Contact Us 1-800-596-4880

Scalability Benchmarks

Runtime Fabric is a core Kubernetes (K8s) software and works alike in all K8s environments which comply with Runtime Fabric hardware and software requirements. The following scale limits are benchmarked on Amazon Elastic Kubernetes Service (Amazon EKS) cluster.

Limitation Description Enforced by Runtime Fabric

Deployments per Runtime Fabric

The maximum number of deployments being managed by Runtime Fabric at any instance should not exceed 8000 for optimal performance.

Recommended

Horizontal Pod Autoscaling (HPA)

With Runtime Fabric on Amazon EKS, occasional traffic failures of approximately 0.09% may occur when scaling replicas from 1 to 8. These errors are specific to the pod scaling window, so you may experience traffic failure during scaling operations.

Runtime Fabric functionality and management of application deployments is not affected by the following:

  • Size of individual applications

  • Size of worker nodes

  • Number of pods running per work node

Because Runtime Fabric is K8s based and uses cloud-native orchestration principals, it works according to the specified configuration of deployments.

Review the following benchmarked metrics to understand various management metrics when compared between a nearly empty cluster and a cluster running 8000 deployments. The cluster configuration used is Runtime Fabric on AWS EKS cluster:

Configuration Description

VPC and node groups

Default configuration done from eksctl. 3 subnets (one subnet per node group), NAT Gateway.

AWS NLB

Equipped via helm chart at nginx creation.

Node Auto Scaler

Recommended 3 GB (Memory)/200m vCore (req==limit)

Workers

m5.4x large, worker node group

Monitoring

Fixed, 1 Node, Prometheus, monitoring node group, m5.2x large

Ingress

Fixed, 2 Nodes, Nginx, ingress node group, m5.4xlarge

The following graphic shows how long the Runtime Fabric agent takes to restart if invoked by the customers or cluster upgrade:

Diagram that shows restart latency between near empty cluster and loaded cluster

Runtime Fabric takes approximately 190 seconds to create the apps irrespective of deployment volume.

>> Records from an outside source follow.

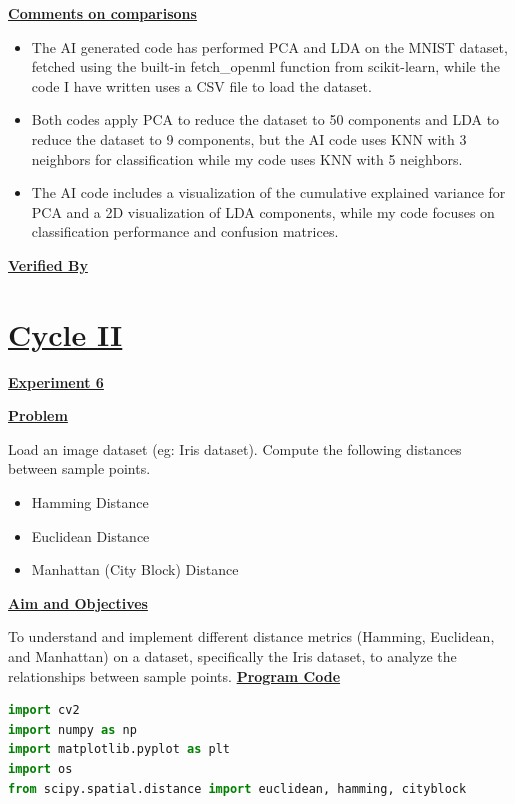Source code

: \documentclass[a4paper,12pt]{article}
\begin{document}
\noindent
\textbf{\underline{Comments on comparisons}}
\noindent
\begin{itemize}
    \item The AI generated code has performed PCA and LDA on the MNIST dataset, fetched using the built-in fetch\_openml function from scikit-learn, while the code I have written uses a CSV file to load the dataset.
    \item Both codes apply PCA to reduce the dataset to 50 components and LDA to reduce the dataset to 9 components, but the AI code uses KNN with 3 neighbors for classification while my code uses KNN with 5 neighbors.
    \item The AI code includes a visualization of the cumulative explained variance for PCA and a 2D visualization of LDA components, while my code focuses on classification performance and confusion matrices.
\end{itemize}
\vfill
\noindent
\textbf{\underline{Verified By}}
\noindent
\vspace{3em}

\newpage

\section*{\underline{Cycle II}}
\begin{center}
\textbf{\underline{Experiment 6}}
\label{exp6}
\end{center}

\vspace{1em}
\noindent
\textbf{\underline{Problem}}\par
\noindent
Load an image dataset (eg: Iris dataset). Compute the following distances between sample points.
\begin{itemize}
  \item Hamming Distance
  \item Euclidean Distance
  \item Manhattan (City Block) Distance
\end{itemize}


\vspace{1em}
\noindent
\textbf{\underline{Aim and Objectives}}\par
\noindent
To understand and implement different distance metrics (Hamming, Euclidean, and Manhattan) on a dataset, specifically the Iris dataset, to analyze the relationships between sample points.
\vspace{1em}
\noindent
\textbf{\underline{Program Code}}
\noindent
\begin{lstlisting}[language=Python]
import cv2
import numpy as np
import matplotlib.pyplot as plt
import os
from scipy.spatial.distance import euclidean, hamming, cityblock

\end{lstlisting}
\end{document}
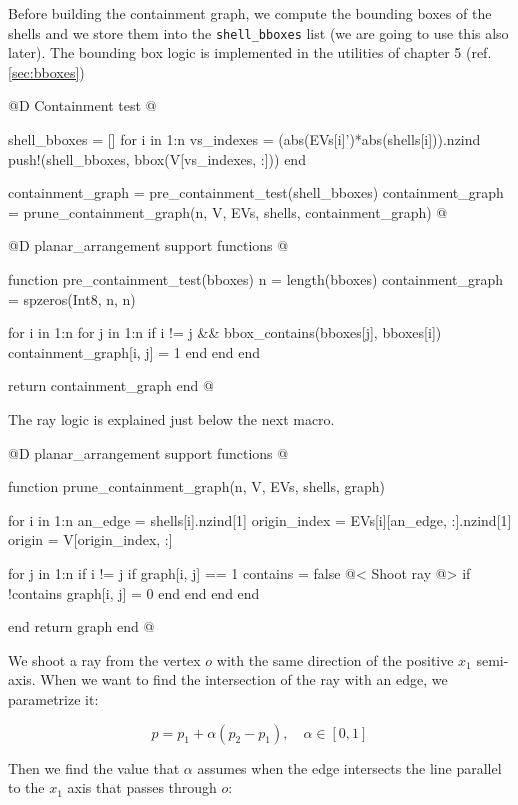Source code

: \documentclass[10pt]{book}
\begin{document}
Before building the containment graph, we
compute the bounding boxes of the shells and we store them into
the \texttt{shell\_bboxes} list (we are going to use this also later).
The bounding box logic is implemented in the utilities of chapter 5 
(ref. \ref{sec:bboxes})

@D Containment test
@{shell_bboxes = []
for i in 1:n
    vs_indexes = (abs(EVs[i]')*abs(shells[i])).nzind
    push!(shell_bboxes, bbox(V[vs_indexes, :]))
end

containment_graph = pre_containment_test(shell_bboxes)
containment_graph = prune_containment_graph(n, V, EVs, shells, containment_graph)
@}

@D planar\_arrangement support functions
@{function pre_containment_test(bboxes)
    n = length(bboxes)
    containment_graph = spzeros(Int8, n, n)

    for i in 1:n
        for j in 1:n
            if i != j && bbox_contains(bboxes[j], bboxes[i])
                containment_graph[i, j] = 1
            end
        end
    end

    return containment_graph
end
@}

The ray logic is explained just below the next macro.

@D planar\_arrangement support functions
@{function prune_containment_graph(n, V, EVs, shells, graph)
    
    for i in 1:n
        an_edge = shells[i].nzind[1]
        origin_index = EVs[i][an_edge, :].nzind[1]
        origin = V[origin_index, :]
 
        for j in 1:n
            if i != j
                if graph[i, j] == 1
                    contains = false
                    @< Shoot ray @>
                    if !contains
                        graph[i, j] = 0
                    end
                end
             end
         end

     end
     return graph
end
@}

We shoot a ray from the vertex $o$ with the same direction
of the positive $x_1$ semi-axis.
When we want to find the intersection of the ray with an edge,
we parametrize it:

\begin{equation}
\label{eq:edge}
    p = p_1 + \alpha(p_2-p_1), \quad\alpha\in[0, 1]
\end{equation}

Then we find the value that $\alpha$ assumes when the edge
intersects the line parallel to the $x_1$ axis that passes through $o$:
\end{document}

The following table shows how long it takes for a Mule app to start, stop, or delete:

App Operations Near Empty Cluster Loaded

Start Latency

~110 seconds

158 seconds

Stop Latency

~10 seconds

20 seconds

Delete Latency

~9 seconds

~28 seconds

The following table shows how long a node cordon operation takes to restart if there is a bad node:

Node Operation Empty Cluster Loaded Cluster

Cordon

~2 seconds

~2 seconds

Drain process

~4 seconds

~35 seconds

Aspects to consider:

  • Runtime Fabric agent requires more than default memory and CPU to manage clusters with large-scale deployments, you can modify such values using the information in the following table. For a cluster with 8000 deployments, use at least:

    Cluster Recommendations Default 200 Node/8000 App Resource Settings

    Agent Resources

    Memory 200 mb request, 500 mb limit. CPU 100m request, 1vCore limit.

    3 GB (Memory)/2vCore (request == limit)

  • Note that in Helm you need to disable node watcher nodeWatcherEnabled explicitly when you operate at a large scale. Node watcher is always enabled by default (nodeWatcherEnabled: true).

  • The performance of large-scale deployment orchestration through Runtime Fabric is inversely proportional to the volume of deployments.

  • RTFCTL clusters are supported only for certain benchmarks.

  • Using Helm enables you to manage any cluster that requires customized resources for Runtime Fabric agent due to the size of the cluster.

  • When scaling up Runtime Fabric agent resource limit, consider increasing the request accordingly.

  • Try not to run a container unbounded by removing the limit completely. For OpenShift operators, removing the limit sets the agent to the default limit setting.